Finally, create the device-plugin-daemonset.yaml file with the following content.

apiVersion: apps/v1
kind: DaemonSet
metadata:
  name: nvidia-device-plugin-daemonset
  namespace: kube-system
spec:
  selector:
    matchLabels:
      name: nvidia-device-plugin-ds
  updateStrategy:
    type: RollingUpdate
  template:
    metadata:
      annotations:
        scheduler.alpha.kubernetes.io/critical-pod: ""
      labels:
        name: nvidia-device-plugin-ds
    spec:
      tolerations:
        - key: CriticalAddonsOnly
          operator: Exists
        - key: nvidia.com/gpu
          operator: Exists
          effect: NoSchedule
      nodeSelector:
        accelerator: gpu
      priorityClassName: "system-node-critical"
      containers:
        - image: nvidia/k8s-device-plugin:1.0.0-beta4
          name: nvidia-device-plugin-ctr
          securityContext:
            allowPrivilegeEscalation: false
            capabilities:
              drop: ["ALL"]
          volumeMounts:
            - name: device-plugin
              mountPath: /var/lib/kubelet/device-plugins
      volumes:
        - name: device-plugin
          hostPath:
            path: /var/lib/kubelet/device-plugins

Note that the daemonset definition includes a nodeSelector to ensure that it is only scheduled on nodes with the accelerator=gpu label. The NVIDIA device plugin is a daemonset that exposes the number of GPUs available on the nodes, keep track of the GPUs health and enable running GPU enabled containers.

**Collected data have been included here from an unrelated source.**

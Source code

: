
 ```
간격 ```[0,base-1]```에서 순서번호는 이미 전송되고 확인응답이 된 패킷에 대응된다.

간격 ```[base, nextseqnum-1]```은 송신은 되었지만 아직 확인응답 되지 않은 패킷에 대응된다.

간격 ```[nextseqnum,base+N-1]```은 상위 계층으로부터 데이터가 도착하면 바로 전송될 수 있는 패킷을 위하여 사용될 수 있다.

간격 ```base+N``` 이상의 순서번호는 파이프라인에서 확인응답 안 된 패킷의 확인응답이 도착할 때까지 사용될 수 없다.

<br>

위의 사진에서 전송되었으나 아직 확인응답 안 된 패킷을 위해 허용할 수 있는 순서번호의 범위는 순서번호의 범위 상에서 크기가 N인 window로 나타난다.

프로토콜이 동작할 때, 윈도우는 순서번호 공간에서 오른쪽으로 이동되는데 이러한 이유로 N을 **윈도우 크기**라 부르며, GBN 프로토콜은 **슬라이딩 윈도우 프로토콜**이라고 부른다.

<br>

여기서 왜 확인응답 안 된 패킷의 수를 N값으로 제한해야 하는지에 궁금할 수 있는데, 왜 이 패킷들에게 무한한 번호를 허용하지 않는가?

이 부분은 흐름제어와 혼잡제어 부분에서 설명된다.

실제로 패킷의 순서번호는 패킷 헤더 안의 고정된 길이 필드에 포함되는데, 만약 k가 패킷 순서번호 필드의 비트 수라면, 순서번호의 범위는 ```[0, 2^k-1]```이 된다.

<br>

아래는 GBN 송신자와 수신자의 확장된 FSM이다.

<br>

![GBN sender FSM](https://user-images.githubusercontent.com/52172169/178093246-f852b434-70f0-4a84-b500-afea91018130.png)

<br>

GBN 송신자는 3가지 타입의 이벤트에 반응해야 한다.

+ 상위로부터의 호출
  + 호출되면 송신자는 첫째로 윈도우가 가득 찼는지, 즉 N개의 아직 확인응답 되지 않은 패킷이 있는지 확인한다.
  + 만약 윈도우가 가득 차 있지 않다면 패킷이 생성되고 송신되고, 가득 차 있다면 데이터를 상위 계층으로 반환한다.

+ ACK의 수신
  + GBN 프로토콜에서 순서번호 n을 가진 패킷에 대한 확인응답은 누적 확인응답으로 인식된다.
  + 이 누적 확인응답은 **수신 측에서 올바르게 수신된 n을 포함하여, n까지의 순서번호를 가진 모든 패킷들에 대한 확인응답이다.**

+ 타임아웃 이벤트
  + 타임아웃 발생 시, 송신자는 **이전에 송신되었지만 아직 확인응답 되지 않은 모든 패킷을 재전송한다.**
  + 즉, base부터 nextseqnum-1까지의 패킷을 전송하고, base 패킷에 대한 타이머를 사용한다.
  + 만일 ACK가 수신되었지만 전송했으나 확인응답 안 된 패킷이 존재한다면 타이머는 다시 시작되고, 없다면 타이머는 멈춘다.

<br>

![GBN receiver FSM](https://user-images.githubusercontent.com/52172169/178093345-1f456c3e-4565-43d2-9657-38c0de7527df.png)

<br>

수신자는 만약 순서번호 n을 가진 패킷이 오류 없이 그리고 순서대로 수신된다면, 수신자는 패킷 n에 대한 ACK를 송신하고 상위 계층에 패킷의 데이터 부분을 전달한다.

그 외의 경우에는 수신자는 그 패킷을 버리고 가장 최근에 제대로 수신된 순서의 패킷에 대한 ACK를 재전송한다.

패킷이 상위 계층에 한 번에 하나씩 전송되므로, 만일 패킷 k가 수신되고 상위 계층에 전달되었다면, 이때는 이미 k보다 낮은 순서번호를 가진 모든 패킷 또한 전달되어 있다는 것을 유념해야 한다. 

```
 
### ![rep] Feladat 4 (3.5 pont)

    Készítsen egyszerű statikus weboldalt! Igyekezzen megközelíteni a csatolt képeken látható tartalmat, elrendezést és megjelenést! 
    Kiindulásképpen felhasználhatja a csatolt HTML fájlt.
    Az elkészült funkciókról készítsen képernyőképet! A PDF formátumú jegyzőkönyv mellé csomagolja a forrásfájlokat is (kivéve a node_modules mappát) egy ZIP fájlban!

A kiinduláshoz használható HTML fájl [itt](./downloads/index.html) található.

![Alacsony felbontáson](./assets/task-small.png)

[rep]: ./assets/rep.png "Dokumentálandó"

With all those files on the same directory, build the image running the following command:

docker build . -t k3s:v1.21.5-k3s1-cuda --build-arg CUDA_VERSION=X.X

Replace X.X with the latest cuda version supported by your GPU which can be found by running the following command:

nvidia-smi | awk '/CUDA/ { print $9 }'

Test the image built by running the following commands to create a cluster and deploy a test pod:

k3d cluster create gputest --image=k3s:v1.21.5-k3s1-cuda --gpus=1 --k3s-node-label "accelerator=gpu@server:0"
cat <<EOF | kubectl apply -f -
apiVersion: v1
kind: Pod
metadata:
  name: cuda-vector-add
spec:
  restartPolicy: OnFailure
  containers:
    - name: cuda-vector-add
      image: "k8s.gcr.io/cuda-vector-add:v0.1"
      resources:
        limits:
          nvidia.com/gpu: 1
EOF

Wait for the pod to finish running and check its logs, it should output something like:

$ kubectl logs cuda-vector-add
[Vector addition of 50000 elements]
Copy input data from the host memory to the CUDA device
CUDA kernel launch with 196 blocks of 256 threads
Copy output data from the CUDA device to the host memory
Test PASSED
Done

If the pod is stuck in Pending state, check the logs from the pod created by NVIDIA device plugin daemonset. If it succeeds you can delete the test cluster by running the following command:

k3d cluster delete gputest

Create the Kubernetes cluster

Run the following command to create a cluster with 2 nodes where one of them is labeled with accelerator=gpu,we also disable traefik and expose the http port to allow accessing the dashboards from FuseML extensions:

k3d cluster create fuseml --image=k3s:v1.21.5-k3s1-cuda --gpus=1 --agents 2 --k3s-node-label 'accelerator=gpu@agent:0'  --k3s-arg '--disable=traefik@server:0' -p '80:80@loadbalancer'

Install FuseML

Get the fuseml-installer:

$ curl -sfL https://raw.githubusercontent.com/fuseml/fuseml/main/install.sh | bash
Verifying checksum... Done.
Preparing to install fuseml-installer into /usr/local/bin
fuseml-installer installed into /usr/local/bin/fuseml-installer
Run 'fuseml-installer --help' to see what you can do with it.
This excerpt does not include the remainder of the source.